Hemos contado muchas veces que la revista la creamos en una época en la que ya no era minoritaria la difusión y consumo de contenidos pseudohistóricos, con el conocido ejemplo de los extraterrestres construyendo pirámides. Con nuestra publicación pretendíamos demostrar que la historia, aquella que es fruto del trabajo de los historiadores, era mucho más interesante, tal y como lo es la vida misma. Y que no hacía falta adornarla.
Siete años después comprobamos que la situación no ha ido precisamente a mejor en este sentido. Pero es que las cosas han ido a peor por otras razones. Vivimos una época de polarización y radicalización de las opiniones. A pesar de contar con más espacios para el debate, las trincheras son cada vez más grandes, para que haya sitio para quien quiera incorporarse a ellas.
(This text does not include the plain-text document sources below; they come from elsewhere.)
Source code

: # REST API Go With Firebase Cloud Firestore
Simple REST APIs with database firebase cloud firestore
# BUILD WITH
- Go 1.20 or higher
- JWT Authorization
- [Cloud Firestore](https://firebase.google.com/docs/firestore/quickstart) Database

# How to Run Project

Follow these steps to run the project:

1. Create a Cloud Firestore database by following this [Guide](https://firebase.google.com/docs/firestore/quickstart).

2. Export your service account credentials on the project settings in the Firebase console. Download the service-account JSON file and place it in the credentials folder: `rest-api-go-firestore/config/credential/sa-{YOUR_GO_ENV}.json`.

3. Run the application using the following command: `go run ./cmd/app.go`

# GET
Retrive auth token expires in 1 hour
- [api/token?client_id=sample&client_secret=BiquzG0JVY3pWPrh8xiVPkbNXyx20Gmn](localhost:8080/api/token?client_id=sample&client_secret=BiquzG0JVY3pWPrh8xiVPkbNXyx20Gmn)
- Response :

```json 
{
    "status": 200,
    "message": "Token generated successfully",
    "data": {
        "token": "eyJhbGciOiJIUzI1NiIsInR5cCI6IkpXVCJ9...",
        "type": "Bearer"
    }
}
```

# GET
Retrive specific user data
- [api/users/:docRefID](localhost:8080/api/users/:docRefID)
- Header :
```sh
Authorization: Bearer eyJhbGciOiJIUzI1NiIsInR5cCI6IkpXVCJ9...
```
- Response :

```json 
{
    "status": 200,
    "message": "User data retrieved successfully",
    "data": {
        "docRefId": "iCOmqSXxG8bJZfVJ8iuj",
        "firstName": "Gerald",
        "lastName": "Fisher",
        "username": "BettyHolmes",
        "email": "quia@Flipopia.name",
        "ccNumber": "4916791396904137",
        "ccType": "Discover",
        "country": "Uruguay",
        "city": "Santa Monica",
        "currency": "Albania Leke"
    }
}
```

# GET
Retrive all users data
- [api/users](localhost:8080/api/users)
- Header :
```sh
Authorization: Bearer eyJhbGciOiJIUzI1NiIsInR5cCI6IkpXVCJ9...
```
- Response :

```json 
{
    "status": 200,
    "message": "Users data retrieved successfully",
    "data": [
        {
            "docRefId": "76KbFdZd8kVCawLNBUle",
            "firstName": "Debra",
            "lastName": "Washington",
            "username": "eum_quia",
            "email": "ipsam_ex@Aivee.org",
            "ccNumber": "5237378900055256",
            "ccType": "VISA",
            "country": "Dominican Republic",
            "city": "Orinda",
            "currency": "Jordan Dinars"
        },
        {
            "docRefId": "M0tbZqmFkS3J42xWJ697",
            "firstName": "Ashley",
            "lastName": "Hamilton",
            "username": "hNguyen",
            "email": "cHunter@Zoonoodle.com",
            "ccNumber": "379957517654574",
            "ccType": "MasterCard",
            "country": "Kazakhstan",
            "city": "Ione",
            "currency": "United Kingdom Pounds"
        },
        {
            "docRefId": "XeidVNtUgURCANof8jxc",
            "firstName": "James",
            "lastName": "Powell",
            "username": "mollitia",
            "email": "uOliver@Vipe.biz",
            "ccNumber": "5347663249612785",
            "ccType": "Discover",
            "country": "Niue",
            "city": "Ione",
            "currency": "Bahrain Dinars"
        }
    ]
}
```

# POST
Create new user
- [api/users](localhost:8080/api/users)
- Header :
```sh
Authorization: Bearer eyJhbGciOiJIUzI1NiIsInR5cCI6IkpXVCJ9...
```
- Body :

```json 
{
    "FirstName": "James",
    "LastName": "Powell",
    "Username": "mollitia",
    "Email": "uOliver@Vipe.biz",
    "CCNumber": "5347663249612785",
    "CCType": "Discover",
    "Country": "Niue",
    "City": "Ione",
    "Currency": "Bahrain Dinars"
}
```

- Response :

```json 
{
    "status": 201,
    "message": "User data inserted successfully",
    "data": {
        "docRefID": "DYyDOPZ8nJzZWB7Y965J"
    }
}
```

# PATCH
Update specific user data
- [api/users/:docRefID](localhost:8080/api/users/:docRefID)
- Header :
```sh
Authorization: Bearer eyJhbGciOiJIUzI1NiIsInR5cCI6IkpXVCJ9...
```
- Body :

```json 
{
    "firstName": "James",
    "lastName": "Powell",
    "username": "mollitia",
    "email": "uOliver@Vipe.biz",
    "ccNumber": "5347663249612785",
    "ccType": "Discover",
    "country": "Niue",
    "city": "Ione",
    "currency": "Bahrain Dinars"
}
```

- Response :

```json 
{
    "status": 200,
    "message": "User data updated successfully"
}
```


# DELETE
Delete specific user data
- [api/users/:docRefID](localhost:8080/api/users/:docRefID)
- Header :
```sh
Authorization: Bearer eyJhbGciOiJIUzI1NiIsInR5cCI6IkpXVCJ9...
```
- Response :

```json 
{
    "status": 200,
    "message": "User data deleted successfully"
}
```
La historia no se libra de estas batallas. Y el problema no es que se debata (deben creernos: en congresos y jornadas de historia hay debates que llegan a la consideración de acalorada discusión), sino que se hace a partir de informaciones superficiales que, normalmente, se consultan en medios de comunicación que, muy habitualmente, acaban transformando la historia en arma arrojadiza de la opinión o del espectáculo.
Por suerte, plataformas como las redes sociales también las utilizan historiadores, y muchos de ellos hacen un excelente de trabajo para luchar contra la historiafobia que nos asola. Desde este editorial animamos a seguir haciéndolo, porque esta es una guerra que no podemos perder.